◆ **Task brief**
Extract from the entries below, exactly as given, only the lines from the line containing "1.119 & 1.0 \\" to the line containing "1.0 & 1.027 \\", both lines included.

◆ **Data under study**
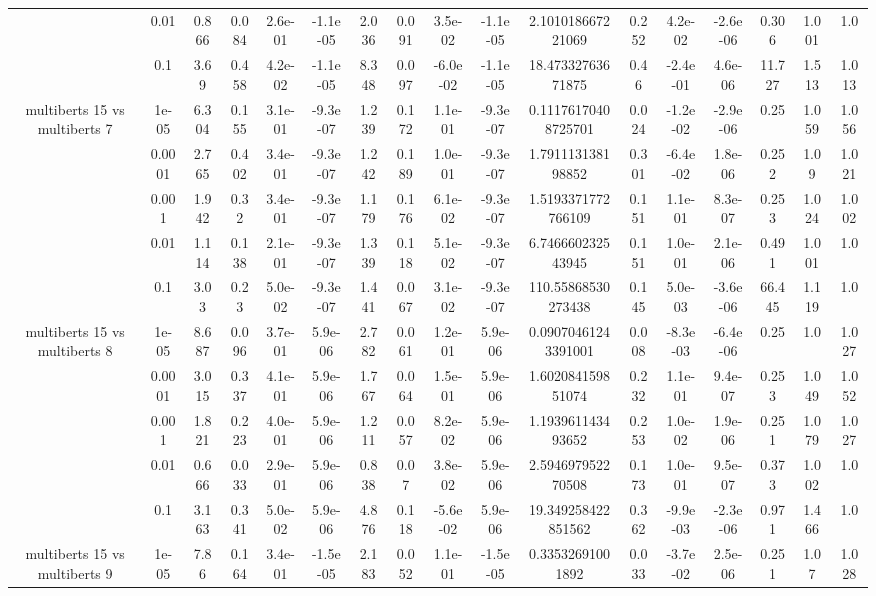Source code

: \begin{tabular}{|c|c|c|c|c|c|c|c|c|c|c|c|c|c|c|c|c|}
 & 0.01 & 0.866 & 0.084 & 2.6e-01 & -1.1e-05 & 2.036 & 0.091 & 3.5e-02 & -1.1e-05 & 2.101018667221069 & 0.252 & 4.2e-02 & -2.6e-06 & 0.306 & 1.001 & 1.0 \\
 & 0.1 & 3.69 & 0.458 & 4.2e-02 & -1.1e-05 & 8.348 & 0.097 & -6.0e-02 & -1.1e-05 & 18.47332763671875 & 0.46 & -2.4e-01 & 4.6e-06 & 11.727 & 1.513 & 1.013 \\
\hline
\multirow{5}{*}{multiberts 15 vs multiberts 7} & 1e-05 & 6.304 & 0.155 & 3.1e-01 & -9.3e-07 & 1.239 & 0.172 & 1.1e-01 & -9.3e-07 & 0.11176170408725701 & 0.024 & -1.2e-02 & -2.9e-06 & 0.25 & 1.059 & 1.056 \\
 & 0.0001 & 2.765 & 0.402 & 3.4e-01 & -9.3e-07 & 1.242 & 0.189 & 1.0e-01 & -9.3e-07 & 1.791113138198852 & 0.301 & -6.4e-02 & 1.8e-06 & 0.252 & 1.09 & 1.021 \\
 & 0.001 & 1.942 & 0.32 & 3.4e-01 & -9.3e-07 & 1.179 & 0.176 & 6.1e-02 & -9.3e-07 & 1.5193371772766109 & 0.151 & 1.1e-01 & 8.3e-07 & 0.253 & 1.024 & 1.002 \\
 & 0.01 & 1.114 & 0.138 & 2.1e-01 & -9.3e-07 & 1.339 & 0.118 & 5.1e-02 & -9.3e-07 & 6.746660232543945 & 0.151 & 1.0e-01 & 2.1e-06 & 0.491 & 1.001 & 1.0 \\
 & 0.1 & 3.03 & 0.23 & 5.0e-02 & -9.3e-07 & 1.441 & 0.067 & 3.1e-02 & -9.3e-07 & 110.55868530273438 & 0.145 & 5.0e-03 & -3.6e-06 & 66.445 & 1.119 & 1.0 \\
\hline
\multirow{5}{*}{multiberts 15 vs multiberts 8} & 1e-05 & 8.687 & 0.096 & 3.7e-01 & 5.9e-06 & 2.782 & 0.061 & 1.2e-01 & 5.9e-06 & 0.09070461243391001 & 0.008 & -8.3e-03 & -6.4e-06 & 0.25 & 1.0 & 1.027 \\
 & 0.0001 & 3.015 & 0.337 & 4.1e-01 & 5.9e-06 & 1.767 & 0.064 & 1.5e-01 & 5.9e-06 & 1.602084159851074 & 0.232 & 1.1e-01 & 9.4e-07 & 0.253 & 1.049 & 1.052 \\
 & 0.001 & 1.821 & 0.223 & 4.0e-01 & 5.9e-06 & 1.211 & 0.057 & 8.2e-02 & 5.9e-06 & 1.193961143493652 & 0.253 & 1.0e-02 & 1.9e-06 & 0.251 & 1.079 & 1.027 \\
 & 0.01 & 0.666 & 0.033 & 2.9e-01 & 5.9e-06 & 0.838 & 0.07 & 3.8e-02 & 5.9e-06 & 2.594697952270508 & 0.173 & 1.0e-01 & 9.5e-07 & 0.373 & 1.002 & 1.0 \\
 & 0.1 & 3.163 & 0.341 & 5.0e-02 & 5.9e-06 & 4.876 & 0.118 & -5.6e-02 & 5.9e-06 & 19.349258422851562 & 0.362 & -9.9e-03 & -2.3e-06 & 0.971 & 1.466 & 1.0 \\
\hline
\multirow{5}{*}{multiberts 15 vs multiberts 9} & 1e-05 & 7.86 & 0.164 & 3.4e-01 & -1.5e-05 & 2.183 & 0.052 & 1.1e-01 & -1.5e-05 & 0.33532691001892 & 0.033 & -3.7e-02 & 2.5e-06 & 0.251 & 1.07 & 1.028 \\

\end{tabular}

◆ **Reply**
 & 0.1 & 3.03 & 0.23 & 5.0e-02 & -9.3e-07 & 1.441 & 0.067 & 3.1e-02 & -9.3e-07 & 110.55868530273438 & 0.145 & 5.0e-03 & -3.6e-06 & 66.445 & 1.119 & 1.0 \\
\hline
\multirow{5}{*}{multiberts 15 vs multiberts 8} & 1e-05 & 8.687 & 0.096 & 3.7e-01 & 5.9e-06 & 2.782 & 0.061 & 1.2e-01 & 5.9e-06 & 0.09070461243391001 & 0.008 & -8.3e-03 & -6.4e-06 & 0.25 & 1.0 & 1.027 \\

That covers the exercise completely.